Currently, the ATG is pursuing a number of projects.  We continue to investigate how we can improve and extend the analysis of nucleotide variations by the technique of melting.  A tremendous amount of information can be derived by the precise controlled melting of a DNA duplex, one for example, generated by PCR.  The shape of the melting curve, as monitored by changes in fluorescence, is a reflection of the nucleotide sequence of the duplex.  When melting is performed in a controlled manner, nucleotide sequence variations can be identified between DNA duplexes, enabling the identification of single nucleotide polymorphisms and mutations.  The ATG is evaluating this technology for its ability to identify polymorphisms and mutations in genes and its particular promise for providing a rapid and low-cost approach for scanning for sequence variations in large, multi-exon genes.  Coupled to this technical approach are efforts to improve data analysis associated with the melting curve methods.  The vision of these efforts is to reduce the amount of manual time that is currently required to visually inspect melting curves for diagnostic purposes. 

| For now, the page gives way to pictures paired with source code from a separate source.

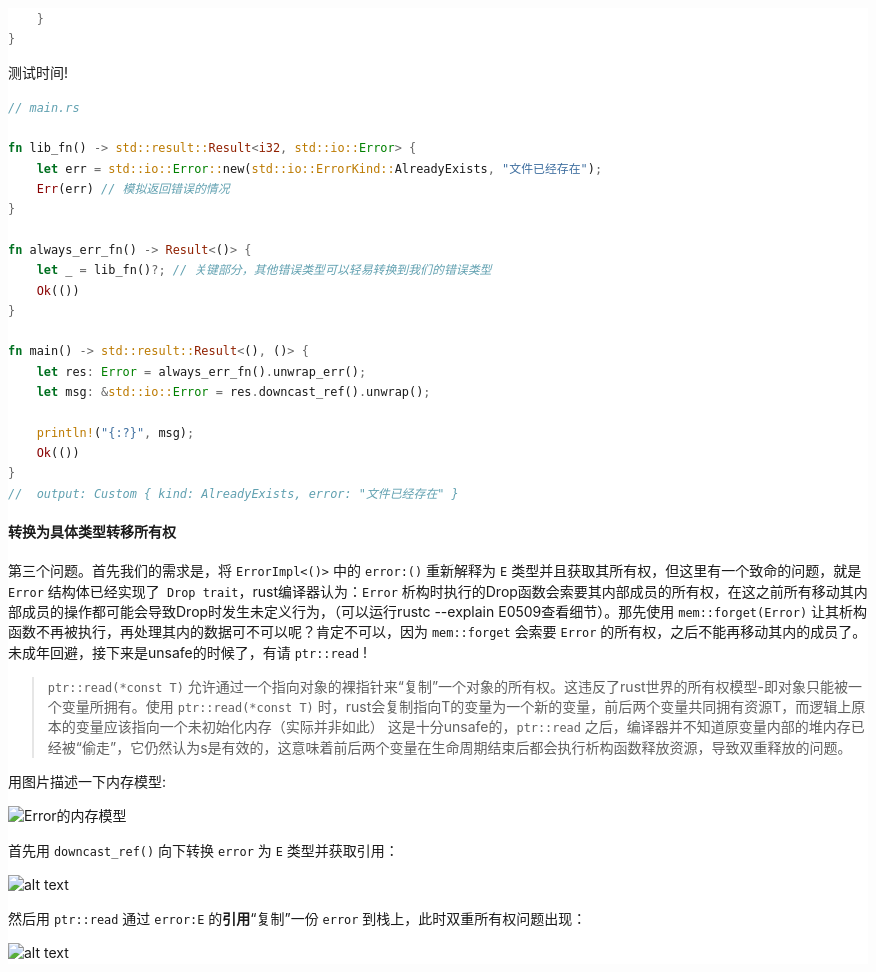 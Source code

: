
 ```rust
    }
}
```

测试时间!

```rust
// main.rs

fn lib_fn() -> std::result::Result<i32, std::io::Error> {
    let err = std::io::Error::new(std::io::ErrorKind::AlreadyExists, "文件已经存在");
    Err(err) // 模拟返回错误的情况
}

fn always_err_fn() -> Result<()> {
    let _ = lib_fn()?; // 关键部分，其他错误类型可以轻易转换到我们的错误类型
    Ok(())
}

fn main() -> std::result::Result<(), ()> {
    let res: Error = always_err_fn().unwrap_err();
    let msg: &std::io::Error = res.downcast_ref().unwrap();
    
    println!("{:?}", msg);
    Ok(())
}
//  output: Custom { kind: AlreadyExists, error: "文件已经存在" }
```

#### 转换为具体类型转移所有权

第三个问题。首先我们的需求是，将 `ErrorImpl<()>` 中的 `error:()` 重新解释为 `E` 类型并且获取其所有权，但这里有一个致命的问题，就是 `Error` 结构体已经实现了` Drop trait`，rust编译器认为：`Error` 析构时执行的Drop函数会索要其内部成员的所有权，在这之前所有移动其内部成员的操作都可能会导致Drop时发生未定义行为，（可以运行rustc --explain E0509查看细节）。那先使用 `mem::forget(Error)` 让其析构函数不再被执行，再处理其内的数据可不可以呢？肯定不可以，因为 `mem::forget` 会索要 `Error` 的所有权，之后不能再移动其内的成员了。
未成年回避，接下来是unsafe的时候了，有请 `ptr::read` !

> `ptr::read(*const T)` 允许通过一个指向对象的裸指针来“复制”一个对象的所有权。这违反了rust世界的所有权模型-即对象只能被一个变量所拥有。使用 `ptr::read(*const T)` 时，rust会复制指向T的变量为一个新的变量，前后两个变量共同拥有资源T，而逻辑上原本的变量应该指向一个未初始化内存（实际并非如此）
> 这是十分unsafe的，`ptr::read` 之后，编译器并不知道原变量内部的堆内存已经被“偷走”，它仍然认为s是有效的，这意味着前后两个变量在生命周期结束后都会执行析构函数释放资源，导致双重释放的问题。

用图片描述一下内存模型:

![Error的内存模型](https://exstyty-1305069443.cos.ap-beijing.myqcloud.com//Error%E7%9A%84%E5%86%85%E5%AD%98%E6%A8%A1%E5%9E%8B.png)

首先用 `downcast_ref()` 向下转换 `error` 为 `E` 类型并获取引用：

![alt text](https://exstyty-1305069443.cos.ap-beijing.myqcloud.com//%E6%AD%A5%E9%AA%A4%E4%B8%80.png)

然后用 `ptr::read` 通过 `error:E` 的**引用**“复制”一份 `error` 到栈上，此时双重所有权问题出现：

![alt text](https://exstyty-1305069443.cos.ap-beijing.myqcloud.com//%E6%AD%A5%E9%AA%A4%E4%BA%8C.png)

Most recently, and on an entirely different project front, the ATG has embarked upon single nucleic acid molecule amplification by performing amplification in micro vesicles generated by water in oil emulsion approaches.  By amplifying single nucleic acid molecules in individualized microvesicles compartments, one can ask questions regarding the composition of a population of nucleic acids.  This approach has been successfully used, within the research setting, for the enumeration of genetic alleles, the demonstration of chromosomal inversions and the assignment of genetic haplotypes.  However, emulsion amplification technologies are still in their early phases.  Within the ATG, our goal is to determine if we can develop and refine emulsion amplification technologies to the point where they will reach a robustness applicable for clinical use.

In an effort to meet its mission, the ATG serves as a resource for technologies and expertise for all groups within the ARUP Institute for Clinical and Experimental Pathology.  This leads to an interesting and exciting diversity of collaborative interactions.